Après avoir longtemps prévu comme un scénario improbable, sinon impossible, le regroupement des trois partis de l’opposition historiquement implantés dans l’histoire parlementaire du pays, le leader du MSM a dû se résoudre à bricoler et trouver des parades maintenant que cette alliance s’est concrétisée et qu’elle a parfaitement réussi ses sorties à Mare d’Albert et à Vacoas.
Le dernier remaniement, contraint, en raison des déboires de deux de ses grands « soldats », terme dont ils aiment se réclamer, Rajanah Dhaliah, qui a démissionné de son poste de PPS, et Maneesh Gobin, muté à un poste où il essayera de se faire oublier entre deux missions et trois avions, n’est, en fait, que la toute dernière des actions prises par le pouvoir pour essayer d’endiguer la vague de mécontentement qui a gagné le pays, qui bouleverse ses plans et qui fait craindre une éventuelle débâcle. Le bricolage au jour le jour ne s’arrêtera certainement pas là.

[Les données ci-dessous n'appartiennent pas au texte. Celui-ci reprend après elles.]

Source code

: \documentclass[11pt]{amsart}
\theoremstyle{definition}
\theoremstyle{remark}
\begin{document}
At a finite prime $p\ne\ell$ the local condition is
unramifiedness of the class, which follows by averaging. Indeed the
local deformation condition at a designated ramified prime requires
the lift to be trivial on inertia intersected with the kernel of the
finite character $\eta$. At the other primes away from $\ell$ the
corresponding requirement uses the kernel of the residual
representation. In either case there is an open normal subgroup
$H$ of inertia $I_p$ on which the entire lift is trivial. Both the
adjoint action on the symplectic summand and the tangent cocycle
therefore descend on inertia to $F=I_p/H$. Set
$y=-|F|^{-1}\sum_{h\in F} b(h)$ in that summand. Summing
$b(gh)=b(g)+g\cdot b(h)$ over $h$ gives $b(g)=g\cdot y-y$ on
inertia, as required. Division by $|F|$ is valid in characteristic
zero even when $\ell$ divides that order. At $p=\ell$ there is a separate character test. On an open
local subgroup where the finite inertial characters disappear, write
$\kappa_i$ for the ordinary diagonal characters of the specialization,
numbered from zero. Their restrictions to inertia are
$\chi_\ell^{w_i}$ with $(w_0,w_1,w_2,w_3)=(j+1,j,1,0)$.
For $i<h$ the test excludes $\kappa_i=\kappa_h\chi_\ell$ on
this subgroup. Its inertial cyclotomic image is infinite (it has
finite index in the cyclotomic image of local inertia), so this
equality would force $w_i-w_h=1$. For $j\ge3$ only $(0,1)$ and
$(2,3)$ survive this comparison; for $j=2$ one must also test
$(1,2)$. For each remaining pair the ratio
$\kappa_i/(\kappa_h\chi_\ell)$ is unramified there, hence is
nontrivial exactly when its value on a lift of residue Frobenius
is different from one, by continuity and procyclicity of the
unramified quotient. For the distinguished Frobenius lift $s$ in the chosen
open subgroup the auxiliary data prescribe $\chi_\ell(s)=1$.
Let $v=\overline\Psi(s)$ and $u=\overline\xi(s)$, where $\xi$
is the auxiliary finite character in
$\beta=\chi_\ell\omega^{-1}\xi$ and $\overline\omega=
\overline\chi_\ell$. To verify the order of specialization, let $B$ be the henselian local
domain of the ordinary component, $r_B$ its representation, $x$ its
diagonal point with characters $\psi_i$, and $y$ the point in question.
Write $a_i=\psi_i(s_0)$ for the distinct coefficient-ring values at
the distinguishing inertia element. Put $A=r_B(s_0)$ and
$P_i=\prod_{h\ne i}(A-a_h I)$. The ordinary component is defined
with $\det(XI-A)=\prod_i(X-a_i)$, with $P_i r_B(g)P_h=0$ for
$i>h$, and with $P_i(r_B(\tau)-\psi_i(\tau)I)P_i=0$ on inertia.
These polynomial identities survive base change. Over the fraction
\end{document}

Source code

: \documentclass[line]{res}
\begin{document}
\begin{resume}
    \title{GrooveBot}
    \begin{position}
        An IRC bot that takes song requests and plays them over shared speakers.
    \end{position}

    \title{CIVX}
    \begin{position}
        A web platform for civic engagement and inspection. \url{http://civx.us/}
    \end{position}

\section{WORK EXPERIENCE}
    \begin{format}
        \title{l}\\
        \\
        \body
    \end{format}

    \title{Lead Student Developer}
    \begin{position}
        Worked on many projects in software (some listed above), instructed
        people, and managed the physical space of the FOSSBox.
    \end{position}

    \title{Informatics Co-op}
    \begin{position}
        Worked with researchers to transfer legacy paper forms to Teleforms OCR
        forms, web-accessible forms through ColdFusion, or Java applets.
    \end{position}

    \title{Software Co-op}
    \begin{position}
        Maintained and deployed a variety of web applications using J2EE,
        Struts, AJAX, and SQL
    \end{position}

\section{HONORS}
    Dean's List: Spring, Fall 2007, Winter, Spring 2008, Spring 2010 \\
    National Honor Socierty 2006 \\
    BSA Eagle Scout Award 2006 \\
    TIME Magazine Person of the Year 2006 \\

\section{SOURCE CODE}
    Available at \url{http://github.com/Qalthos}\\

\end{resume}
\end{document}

Comme avant même qu’elle n’annonce avoir décidé de briguer les prochaines élections sur la même plate-forme, l’alliance PTr/MMM/PMSD avait conclut un accord pour affronter ensemble les municipales. Le gouvernement, craignant une déconvenue programmée, avait décidé de repousser pour la troisième fois l’organisation des élections municipales qui auraient normalement dû se tenir en juin 2021. C’était à la veille de l’échéance et sous le motif ridicule qu’une réforme des administrations régionales est nécessaire. Pour masquer une fuite en avant, on peut difficilement faire plus ridicule!
Et comment faire du neuf avec du vieux et donner à une équipe qui squatte les collectivités locales, dépourvue d’imagination et sans relief depuis 2015, un semblant de fraîcheur, c’est procéder à un remplacement des premiers magistrats.
Les maires, qui s’étaient incrustés pendant de longues années, ne s’étant pas particulièrement signalés par la qualité de leur gestion et l’abondance de leurs résultats. On les a remplacés par d’autres illustres inconnus qui sont censés révolutionner l’administration avant juin 2025, selon le nouveau calendrier des échéances décidé par un gouvernement pour qui la démocratie a peu de sens.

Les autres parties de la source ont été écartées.